A market order is, of course, the simplest and most common type of stock trading order. A market order tells your broker to buy or sell a stock for you immediately at the “best price” they can get. Since you do not specify a price, this type of order will almost always be filled, but it may not necessarily correspond to the current market price because the price may have moved by the time the broker executes the trade.

Moreover, many traders I know accuse the market makers of actually delaying execution of market orders to generate higher (or lower) prices for your shares. I happen to believe that it's probably true.

While the rules seem to make sense, it often falters in the true light of the trading day. Why? Because different stocks being bought and sold (some would say “manipulated”) by experienced market makers, behave in different ways.

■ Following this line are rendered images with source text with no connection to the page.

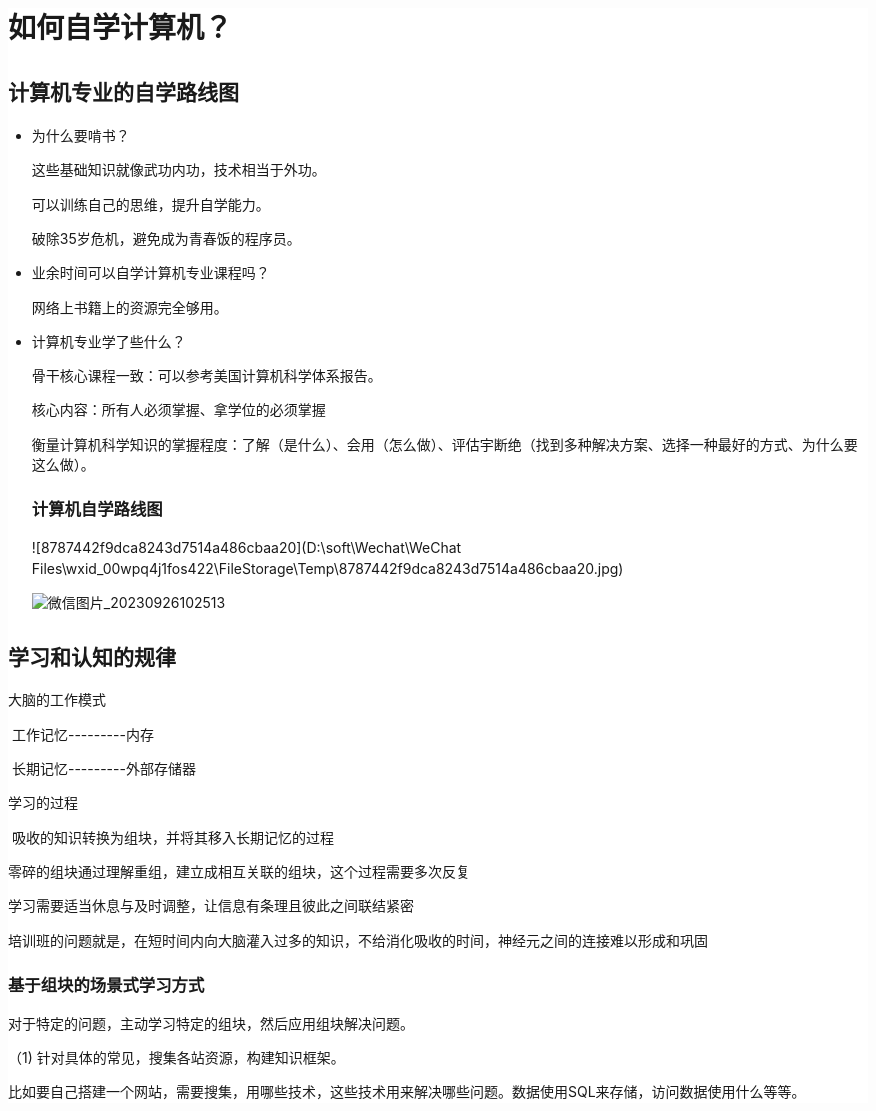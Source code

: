 #  如何自学计算机？

## 计算机专业的自学路线图

- 为什么要啃书？

  这些基础知识就像武功内功，技术相当于外功。

  可以训练自己的思维，提升自学能力。

  破除35岁危机，避免成为青春饭的程序员。

- 业余时间可以自学计算机专业课程吗？

  网络上书籍上的资源完全够用。

- 计算机专业学了些什么？

  骨干核心课程一致：可以参考美国计算机科学体系报告。

  核心内容：所有人必须掌握、拿学位的必须掌握

  衡量计算机科学知识的掌握程度：了解（是什么）、会用（怎么做）、评估宇断绝（找到多种解决方案、选择一种最好的方式、为什么要这么做）。

  ### 计算机自学路线图

  ![8787442f9dca8243d7514a486cbaa20](D:\soft\Wechat\WeChat Files\wxid_00wpq4j1fos422\FileStorage\Temp\8787442f9dca8243d7514a486cbaa20.jpg)
  
  ![微信图片_20230926102513](D:\tmp\微信图片_20230926102513.png)
  
  

## 学习和认知的规律

大脑的工作模式

​	工作记忆---------内存

​	长期记忆---------外部存储器

学习的过程

​	吸收的知识转换为组块，并将其移入长期记忆的过程

​	零碎的组块通过理解重组，建立成相互关联的组块，这个过程需要多次反复

学习需要适当休息与及时调整，让信息有条理且彼此之间联结紧密

培训班的问题就是，在短时间内向大脑灌入过多的知识，不给消化吸收的时间，神经元之间的连接难以形成和巩固

### 基于组块的场景式学习方式

对于特定的问题，主动学习特定的组块，然后应用组块解决问题。

（1) 针对具体的常见，搜集各站资源，构建知识框架。

​		比如要自己搭建一个网站，需要搜集，用哪些技术，这些技术用来解决哪些问题。数据使用SQL来存储，访问数据使用什么等等。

I know one stock in particular where the market marker uses your trading offer as just another excuse to bump up the price another notch. And while I’m jacking around trying to outguess which way the stock is going to move, the stock will just as often keep moving away from me and I’ve got to chase the price upward and I simply hate doing that. I always wind up paying a higher price for the stock when I could have simply placed a market order at the going price and bought the stock, put my order in on the "ask" and be done with it.

With stocks that behave like this, and there are many of them, I don’t play games. I’ll either try to buy it by placing a limit order between the bid and the ask, or simply place an order on the ask if the spread is fairly narrow (a couple of cents or less). If I’m lucky and it drops a few cents, my limit order will reflect that drop and save me a few bucks.

Not so with other stocks I follow. Limit trades for GOOG, for example, seem to be executed if you’re anywhere near the going price because it jumps around 10-, 20-, even 30-cents in a single second or two. But like I said, all stocks behave differently.

My best advice is this:  know your stocks and how they behave. Bid according to your research. Play each stock as its idiosyncrasies dictate. That’s why we have limit, market and stop orders.